Date of report (Date of earliest event reported):  November 15, 2011

WUHAN GENERAL GROUP (CHINA), INC.
 
(Exact Name of Registrant as Specified in Charter)

Nevada
(State or Other Jurisdiction
of Incorporation)
001-34125
(Commission
File Number)
84-1092589
(IRS Employer
Identification No.)

Canglongdao Science Park of Wuhan East Lake Hi-Tech Development Zone
Wuhan, Hubei 430200
People’s Republic of China
(Address of Principal Executive Offices, including Zip Code)

Registrant’s telephone number, including area code:  (86) 27-5970-0069


Check the appropriate box below if the Form 8-K filing is intended to simultaneously satisfy the filing obligation of the registrant under any of the following provisions (see General Instruction A.2. below):

 
¨
Written communications pursuant to Rule 425 under the Securities Act (17 CFR 230.425)
   
 
¨
Soliciting material pursuant to Rule 14a-12 under the Exchange Act (17 CFR 240.14a-12)
   
 
¨
Pre-commencement communications pursuant to Rule 14d-2(b) under the Exchange Act (17 CFR 240.14d-2(b))
   
 
¨
Pre-commencement communications pursuant to Rule 13e-4(c) under the Exchange Act (17 CFR 240.13e-4(c))


 
 

 

Item 3.01.
Notice of Delisting or Failure to Satisfy a Continued Listing Rule or Standard; Transfer of Listing.

On May 17, 2011, Wuhan General Group (China), Inc. (the “Company”) received a letter from the Nasdaq Stock Market (“Nasdaq”) stating that, based on the closing bid price of the Company’s common stock for the last 30 consecutive business days, the Company did not meet the minimum bid price requirement for continued listing set forth in Listing Rule 5550(a)(2).  The notification of noncompliance had no immediate effect on the listing or trading of the Company’s common stock on The Nasdaq Capital Market.

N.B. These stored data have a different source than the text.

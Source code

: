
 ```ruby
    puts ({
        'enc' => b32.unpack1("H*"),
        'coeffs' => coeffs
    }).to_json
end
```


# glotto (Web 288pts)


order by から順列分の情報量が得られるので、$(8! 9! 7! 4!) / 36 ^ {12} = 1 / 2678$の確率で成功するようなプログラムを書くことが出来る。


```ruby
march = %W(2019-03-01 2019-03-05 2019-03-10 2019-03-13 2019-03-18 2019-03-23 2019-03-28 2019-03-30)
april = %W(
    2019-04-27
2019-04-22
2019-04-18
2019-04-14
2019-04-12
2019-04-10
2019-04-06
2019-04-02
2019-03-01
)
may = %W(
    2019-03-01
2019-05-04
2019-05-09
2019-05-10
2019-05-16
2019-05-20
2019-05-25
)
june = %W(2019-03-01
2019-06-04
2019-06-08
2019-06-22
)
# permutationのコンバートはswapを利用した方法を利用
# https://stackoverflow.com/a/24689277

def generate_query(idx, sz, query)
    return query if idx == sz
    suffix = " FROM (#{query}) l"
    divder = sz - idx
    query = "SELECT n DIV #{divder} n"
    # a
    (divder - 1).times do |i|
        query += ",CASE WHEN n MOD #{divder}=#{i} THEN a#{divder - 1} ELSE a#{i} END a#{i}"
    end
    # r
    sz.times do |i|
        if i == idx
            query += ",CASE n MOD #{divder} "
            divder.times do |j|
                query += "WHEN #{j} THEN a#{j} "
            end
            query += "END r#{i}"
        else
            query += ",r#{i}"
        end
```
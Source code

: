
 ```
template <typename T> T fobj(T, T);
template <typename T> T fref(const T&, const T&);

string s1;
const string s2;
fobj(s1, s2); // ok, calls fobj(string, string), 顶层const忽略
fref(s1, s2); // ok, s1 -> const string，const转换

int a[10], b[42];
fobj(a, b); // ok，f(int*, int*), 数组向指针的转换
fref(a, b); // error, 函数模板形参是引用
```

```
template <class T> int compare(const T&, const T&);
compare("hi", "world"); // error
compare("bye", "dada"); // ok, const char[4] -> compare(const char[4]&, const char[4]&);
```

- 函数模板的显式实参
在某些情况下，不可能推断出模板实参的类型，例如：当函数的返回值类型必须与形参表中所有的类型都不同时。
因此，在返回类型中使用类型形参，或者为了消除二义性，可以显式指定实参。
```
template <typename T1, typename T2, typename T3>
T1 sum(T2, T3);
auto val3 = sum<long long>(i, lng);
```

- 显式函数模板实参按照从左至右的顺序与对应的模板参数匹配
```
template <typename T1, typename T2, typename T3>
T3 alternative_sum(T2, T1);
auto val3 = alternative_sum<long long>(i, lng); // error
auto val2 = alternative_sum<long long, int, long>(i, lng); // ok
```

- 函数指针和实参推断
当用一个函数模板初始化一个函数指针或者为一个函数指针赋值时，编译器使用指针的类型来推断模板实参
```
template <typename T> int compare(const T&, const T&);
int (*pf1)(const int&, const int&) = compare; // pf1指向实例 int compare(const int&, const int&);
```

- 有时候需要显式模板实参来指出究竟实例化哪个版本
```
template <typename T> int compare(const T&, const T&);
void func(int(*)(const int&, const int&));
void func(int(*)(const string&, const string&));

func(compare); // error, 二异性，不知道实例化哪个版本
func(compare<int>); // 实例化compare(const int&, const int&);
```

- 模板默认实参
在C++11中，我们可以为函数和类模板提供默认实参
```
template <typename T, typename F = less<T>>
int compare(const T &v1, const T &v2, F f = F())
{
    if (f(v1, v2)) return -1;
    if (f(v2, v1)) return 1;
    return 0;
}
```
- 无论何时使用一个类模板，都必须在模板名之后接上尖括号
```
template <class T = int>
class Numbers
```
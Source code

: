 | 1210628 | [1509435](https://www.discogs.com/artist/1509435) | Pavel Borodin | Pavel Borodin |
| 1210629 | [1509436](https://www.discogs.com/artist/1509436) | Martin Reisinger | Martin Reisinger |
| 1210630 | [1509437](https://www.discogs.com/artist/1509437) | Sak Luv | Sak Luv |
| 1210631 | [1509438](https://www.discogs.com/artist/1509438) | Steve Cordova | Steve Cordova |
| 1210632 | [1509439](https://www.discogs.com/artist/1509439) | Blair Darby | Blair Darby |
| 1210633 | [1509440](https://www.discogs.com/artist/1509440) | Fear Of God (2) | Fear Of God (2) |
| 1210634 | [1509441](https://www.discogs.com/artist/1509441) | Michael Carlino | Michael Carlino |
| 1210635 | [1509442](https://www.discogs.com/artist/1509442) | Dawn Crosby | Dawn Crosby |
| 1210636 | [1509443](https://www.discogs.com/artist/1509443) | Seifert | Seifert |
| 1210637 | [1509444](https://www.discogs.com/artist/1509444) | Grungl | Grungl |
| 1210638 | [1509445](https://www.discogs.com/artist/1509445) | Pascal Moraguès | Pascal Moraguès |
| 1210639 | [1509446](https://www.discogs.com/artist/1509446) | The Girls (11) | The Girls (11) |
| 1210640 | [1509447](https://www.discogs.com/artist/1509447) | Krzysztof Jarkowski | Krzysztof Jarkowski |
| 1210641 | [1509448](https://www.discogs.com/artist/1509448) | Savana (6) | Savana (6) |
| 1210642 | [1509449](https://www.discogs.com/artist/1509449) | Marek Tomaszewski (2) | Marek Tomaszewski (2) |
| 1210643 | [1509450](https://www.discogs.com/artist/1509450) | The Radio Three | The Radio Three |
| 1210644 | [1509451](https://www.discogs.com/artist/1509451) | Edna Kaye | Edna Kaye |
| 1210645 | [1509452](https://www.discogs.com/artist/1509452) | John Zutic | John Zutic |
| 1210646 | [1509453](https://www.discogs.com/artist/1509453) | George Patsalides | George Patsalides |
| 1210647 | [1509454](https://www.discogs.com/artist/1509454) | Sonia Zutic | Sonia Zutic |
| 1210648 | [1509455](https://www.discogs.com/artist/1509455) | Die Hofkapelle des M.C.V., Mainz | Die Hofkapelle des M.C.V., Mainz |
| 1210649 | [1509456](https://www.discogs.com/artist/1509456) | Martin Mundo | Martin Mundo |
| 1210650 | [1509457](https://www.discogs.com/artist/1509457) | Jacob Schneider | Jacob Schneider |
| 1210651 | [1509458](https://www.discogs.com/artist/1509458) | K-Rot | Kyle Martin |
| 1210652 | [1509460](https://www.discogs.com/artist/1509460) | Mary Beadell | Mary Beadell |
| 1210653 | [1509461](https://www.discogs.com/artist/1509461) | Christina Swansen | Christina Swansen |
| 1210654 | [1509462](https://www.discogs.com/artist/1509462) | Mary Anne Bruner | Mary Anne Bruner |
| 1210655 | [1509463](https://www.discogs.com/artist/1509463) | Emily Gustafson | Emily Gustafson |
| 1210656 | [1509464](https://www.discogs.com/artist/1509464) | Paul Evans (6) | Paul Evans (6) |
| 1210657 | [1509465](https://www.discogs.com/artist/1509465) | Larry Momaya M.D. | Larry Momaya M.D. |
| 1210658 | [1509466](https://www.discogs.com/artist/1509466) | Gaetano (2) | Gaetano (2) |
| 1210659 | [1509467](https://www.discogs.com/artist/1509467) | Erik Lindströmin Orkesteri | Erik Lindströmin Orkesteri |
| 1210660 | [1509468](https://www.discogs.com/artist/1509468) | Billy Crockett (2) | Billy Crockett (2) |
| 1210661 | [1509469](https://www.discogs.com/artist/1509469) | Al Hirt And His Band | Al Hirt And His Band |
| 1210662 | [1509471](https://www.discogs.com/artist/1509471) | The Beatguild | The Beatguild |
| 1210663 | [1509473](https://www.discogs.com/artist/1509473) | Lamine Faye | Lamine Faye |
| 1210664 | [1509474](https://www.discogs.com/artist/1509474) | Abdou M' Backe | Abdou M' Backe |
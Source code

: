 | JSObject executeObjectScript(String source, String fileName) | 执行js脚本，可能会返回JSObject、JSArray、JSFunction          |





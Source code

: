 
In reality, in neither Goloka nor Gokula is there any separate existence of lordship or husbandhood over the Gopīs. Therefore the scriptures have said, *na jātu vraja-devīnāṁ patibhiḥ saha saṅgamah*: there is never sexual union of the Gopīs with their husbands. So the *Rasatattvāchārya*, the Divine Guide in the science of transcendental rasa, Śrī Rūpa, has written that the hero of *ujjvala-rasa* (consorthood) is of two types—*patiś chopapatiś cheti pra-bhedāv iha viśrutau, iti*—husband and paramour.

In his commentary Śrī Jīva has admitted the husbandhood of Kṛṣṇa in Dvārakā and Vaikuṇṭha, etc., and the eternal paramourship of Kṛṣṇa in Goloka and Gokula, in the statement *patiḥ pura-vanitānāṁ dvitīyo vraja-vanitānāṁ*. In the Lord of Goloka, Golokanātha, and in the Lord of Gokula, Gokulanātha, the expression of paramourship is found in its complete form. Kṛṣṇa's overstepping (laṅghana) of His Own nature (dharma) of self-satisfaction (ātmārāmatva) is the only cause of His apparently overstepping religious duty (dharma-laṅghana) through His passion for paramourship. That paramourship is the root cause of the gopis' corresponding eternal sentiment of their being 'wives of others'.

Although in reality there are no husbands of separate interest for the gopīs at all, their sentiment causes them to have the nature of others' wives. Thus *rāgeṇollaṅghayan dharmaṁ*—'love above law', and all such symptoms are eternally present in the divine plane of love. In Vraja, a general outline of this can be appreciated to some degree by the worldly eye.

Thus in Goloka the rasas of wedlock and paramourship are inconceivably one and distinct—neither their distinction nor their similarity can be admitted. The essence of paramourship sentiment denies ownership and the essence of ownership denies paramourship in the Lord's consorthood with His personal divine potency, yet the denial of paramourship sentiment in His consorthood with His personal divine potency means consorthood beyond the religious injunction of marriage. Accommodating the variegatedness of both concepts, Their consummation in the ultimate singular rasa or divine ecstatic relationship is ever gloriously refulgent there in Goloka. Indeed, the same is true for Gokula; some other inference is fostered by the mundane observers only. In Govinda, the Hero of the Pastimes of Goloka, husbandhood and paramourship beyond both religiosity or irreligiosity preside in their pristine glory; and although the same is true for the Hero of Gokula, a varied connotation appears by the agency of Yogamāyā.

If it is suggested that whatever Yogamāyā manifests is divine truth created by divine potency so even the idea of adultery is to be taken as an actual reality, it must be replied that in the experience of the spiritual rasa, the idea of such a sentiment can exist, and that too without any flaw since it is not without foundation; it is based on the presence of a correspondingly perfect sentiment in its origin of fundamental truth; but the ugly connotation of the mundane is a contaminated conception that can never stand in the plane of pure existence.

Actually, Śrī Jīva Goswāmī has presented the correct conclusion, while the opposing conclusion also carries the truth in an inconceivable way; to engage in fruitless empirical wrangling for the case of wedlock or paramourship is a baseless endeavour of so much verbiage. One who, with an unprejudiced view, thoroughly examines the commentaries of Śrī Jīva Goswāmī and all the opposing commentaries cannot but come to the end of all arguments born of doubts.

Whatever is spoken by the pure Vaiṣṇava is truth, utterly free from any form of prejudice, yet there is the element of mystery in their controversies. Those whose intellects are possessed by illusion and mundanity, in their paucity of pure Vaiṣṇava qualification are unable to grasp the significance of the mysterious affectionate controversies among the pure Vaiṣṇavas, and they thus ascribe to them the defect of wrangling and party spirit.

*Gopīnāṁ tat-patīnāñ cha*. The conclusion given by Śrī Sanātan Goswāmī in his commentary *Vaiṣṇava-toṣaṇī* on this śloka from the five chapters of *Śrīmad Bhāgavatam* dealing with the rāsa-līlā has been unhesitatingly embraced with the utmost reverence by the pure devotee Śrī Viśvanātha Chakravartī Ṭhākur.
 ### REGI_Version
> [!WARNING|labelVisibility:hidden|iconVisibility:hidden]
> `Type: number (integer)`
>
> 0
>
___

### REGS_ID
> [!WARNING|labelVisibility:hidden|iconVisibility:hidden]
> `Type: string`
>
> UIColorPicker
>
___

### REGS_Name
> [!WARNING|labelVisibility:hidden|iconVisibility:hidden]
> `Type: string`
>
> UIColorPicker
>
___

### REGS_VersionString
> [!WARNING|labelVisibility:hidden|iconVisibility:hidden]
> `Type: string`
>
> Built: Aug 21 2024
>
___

In accordance with Nasdaq Listing Rule 5810(c)(3)(A), the Company had a grace period of 180 calendar days, until November 14, 2011, to regain compliance with the minimum bid price requirement.  The Company did not regain compliance by November 14, 2011. On November 15, 2011, Nasdaq granted the Company an additional extension of 180 calendar days, until May 11, 2012, to meet the minimum bid price requirement.

To regain compliance, the closing bid price of the Company’s common stock must meet or exceed $1.00 per share for at least ten consecutive business days during this 180-day grace period.  In connection with the additional extension, the Company provided notice of its intention to cure the deficiency during the second compliance period, by effecting a reverse stock split, if necessary.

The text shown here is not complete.